→ **TASK TO CARRY OUT**
Each line in the records below, from the one that contains "- **Subtask 1.1: Enhanced Color Tokens**" to the one that contains "- Soft, natural border radius variations", should be reproduced exactly, the first and last included.

→ **SUPPLIED MATERIAL**
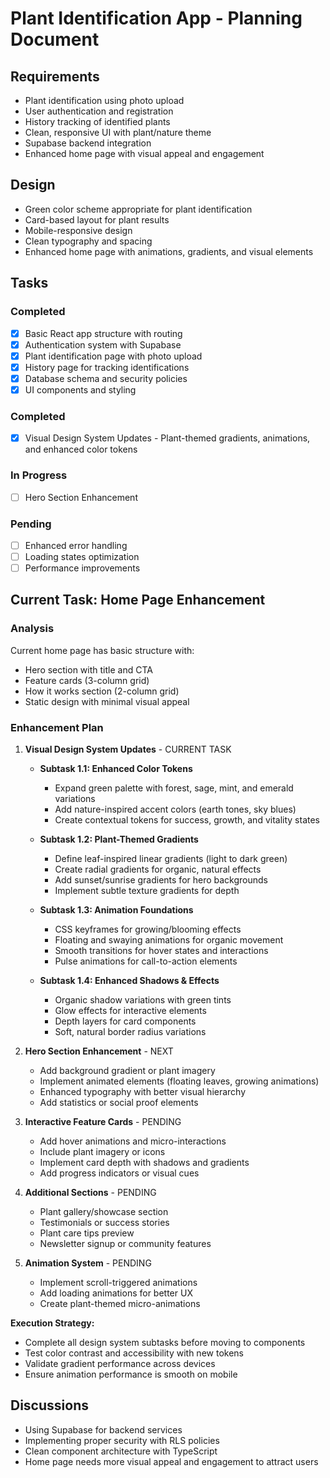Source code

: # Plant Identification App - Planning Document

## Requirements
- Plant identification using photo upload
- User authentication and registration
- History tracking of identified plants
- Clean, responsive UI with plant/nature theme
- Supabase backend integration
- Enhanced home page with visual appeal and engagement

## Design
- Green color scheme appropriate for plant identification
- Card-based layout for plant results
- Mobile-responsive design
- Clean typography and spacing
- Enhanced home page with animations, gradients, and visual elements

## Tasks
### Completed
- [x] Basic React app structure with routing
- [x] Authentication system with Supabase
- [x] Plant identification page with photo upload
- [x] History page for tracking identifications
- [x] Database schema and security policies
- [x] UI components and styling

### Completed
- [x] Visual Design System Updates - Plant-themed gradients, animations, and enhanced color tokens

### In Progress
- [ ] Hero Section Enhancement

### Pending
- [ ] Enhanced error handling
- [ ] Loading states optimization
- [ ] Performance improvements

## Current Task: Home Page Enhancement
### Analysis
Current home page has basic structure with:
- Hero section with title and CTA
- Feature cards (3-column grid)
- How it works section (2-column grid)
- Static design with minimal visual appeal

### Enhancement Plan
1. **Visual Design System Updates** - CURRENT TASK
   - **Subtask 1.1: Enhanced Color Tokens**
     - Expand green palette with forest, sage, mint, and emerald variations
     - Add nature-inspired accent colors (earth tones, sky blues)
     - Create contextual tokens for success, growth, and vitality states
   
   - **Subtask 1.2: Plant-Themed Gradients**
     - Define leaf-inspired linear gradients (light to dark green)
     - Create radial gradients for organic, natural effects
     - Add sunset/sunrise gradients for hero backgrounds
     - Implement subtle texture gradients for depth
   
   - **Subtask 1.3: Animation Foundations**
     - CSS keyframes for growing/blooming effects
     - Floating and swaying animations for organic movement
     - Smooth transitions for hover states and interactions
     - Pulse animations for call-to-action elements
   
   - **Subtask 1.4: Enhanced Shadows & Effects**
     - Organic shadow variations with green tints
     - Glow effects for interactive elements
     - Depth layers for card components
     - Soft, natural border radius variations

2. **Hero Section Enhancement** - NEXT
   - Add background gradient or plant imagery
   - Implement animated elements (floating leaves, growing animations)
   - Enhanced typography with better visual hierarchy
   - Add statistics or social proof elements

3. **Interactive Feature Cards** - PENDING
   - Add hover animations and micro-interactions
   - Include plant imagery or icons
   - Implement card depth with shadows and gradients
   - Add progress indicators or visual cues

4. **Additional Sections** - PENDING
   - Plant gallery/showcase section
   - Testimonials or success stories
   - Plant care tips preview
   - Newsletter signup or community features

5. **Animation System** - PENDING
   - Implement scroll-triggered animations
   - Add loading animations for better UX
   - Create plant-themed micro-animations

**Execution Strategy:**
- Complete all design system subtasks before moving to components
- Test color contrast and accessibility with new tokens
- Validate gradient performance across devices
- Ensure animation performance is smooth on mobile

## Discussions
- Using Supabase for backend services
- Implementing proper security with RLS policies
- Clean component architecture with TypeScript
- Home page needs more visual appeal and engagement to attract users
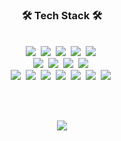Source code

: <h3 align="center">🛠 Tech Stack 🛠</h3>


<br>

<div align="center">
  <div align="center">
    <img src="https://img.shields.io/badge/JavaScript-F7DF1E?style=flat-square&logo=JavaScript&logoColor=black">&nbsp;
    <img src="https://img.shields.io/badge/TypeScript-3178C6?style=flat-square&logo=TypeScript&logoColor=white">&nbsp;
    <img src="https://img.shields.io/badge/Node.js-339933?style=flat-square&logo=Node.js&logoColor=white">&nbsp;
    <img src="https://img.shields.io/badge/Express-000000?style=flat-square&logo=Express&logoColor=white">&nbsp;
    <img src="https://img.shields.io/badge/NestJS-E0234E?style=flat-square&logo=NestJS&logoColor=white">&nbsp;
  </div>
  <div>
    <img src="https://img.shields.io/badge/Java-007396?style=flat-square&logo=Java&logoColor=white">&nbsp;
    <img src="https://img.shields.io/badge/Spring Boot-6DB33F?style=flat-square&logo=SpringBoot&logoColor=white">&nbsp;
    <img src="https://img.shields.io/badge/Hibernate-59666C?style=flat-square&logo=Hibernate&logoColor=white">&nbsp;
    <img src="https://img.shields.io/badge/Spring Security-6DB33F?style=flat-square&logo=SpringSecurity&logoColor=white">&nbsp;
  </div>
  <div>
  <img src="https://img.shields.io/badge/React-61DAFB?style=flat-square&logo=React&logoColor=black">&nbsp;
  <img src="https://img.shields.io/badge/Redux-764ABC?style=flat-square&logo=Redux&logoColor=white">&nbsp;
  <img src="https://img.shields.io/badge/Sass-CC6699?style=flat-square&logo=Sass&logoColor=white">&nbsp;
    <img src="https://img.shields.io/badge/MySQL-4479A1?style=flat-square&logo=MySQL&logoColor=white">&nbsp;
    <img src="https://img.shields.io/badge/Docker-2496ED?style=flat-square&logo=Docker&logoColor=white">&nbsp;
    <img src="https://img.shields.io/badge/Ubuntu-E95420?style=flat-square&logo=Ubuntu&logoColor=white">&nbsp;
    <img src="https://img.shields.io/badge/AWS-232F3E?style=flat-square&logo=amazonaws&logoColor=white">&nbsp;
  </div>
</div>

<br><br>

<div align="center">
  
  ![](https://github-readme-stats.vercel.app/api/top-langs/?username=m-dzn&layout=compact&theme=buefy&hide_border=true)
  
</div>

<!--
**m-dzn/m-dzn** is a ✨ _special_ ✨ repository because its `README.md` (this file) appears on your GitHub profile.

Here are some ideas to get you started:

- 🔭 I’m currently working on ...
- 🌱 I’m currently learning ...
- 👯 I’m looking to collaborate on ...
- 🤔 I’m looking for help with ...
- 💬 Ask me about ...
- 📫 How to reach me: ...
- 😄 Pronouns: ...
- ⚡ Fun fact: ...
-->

→ **WRITTEN SOLUTION**
   - **Subtask 1.1: Enhanced Color Tokens**
     - Expand green palette with forest, sage, mint, and emerald variations
     - Add nature-inspired accent colors (earth tones, sky blues)
     - Create contextual tokens for success, growth, and vitality states
   
   - **Subtask 1.2: Plant-Themed Gradients**
     - Define leaf-inspired linear gradients (light to dark green)
     - Create radial gradients for organic, natural effects
     - Add sunset/sunrise gradients for hero backgrounds
     - Implement subtle texture gradients for depth
   
   - **Subtask 1.3: Animation Foundations**
     - CSS keyframes for growing/blooming effects
     - Floating and swaying animations for organic movement
     - Smooth transitions for hover states and interactions
     - Pulse animations for call-to-action elements
   
   - **Subtask 1.4: Enhanced Shadows & Effects**
     - Organic shadow variations with green tints
     - Glow effects for interactive elements
     - Depth layers for card components
     - Soft, natural border radius variations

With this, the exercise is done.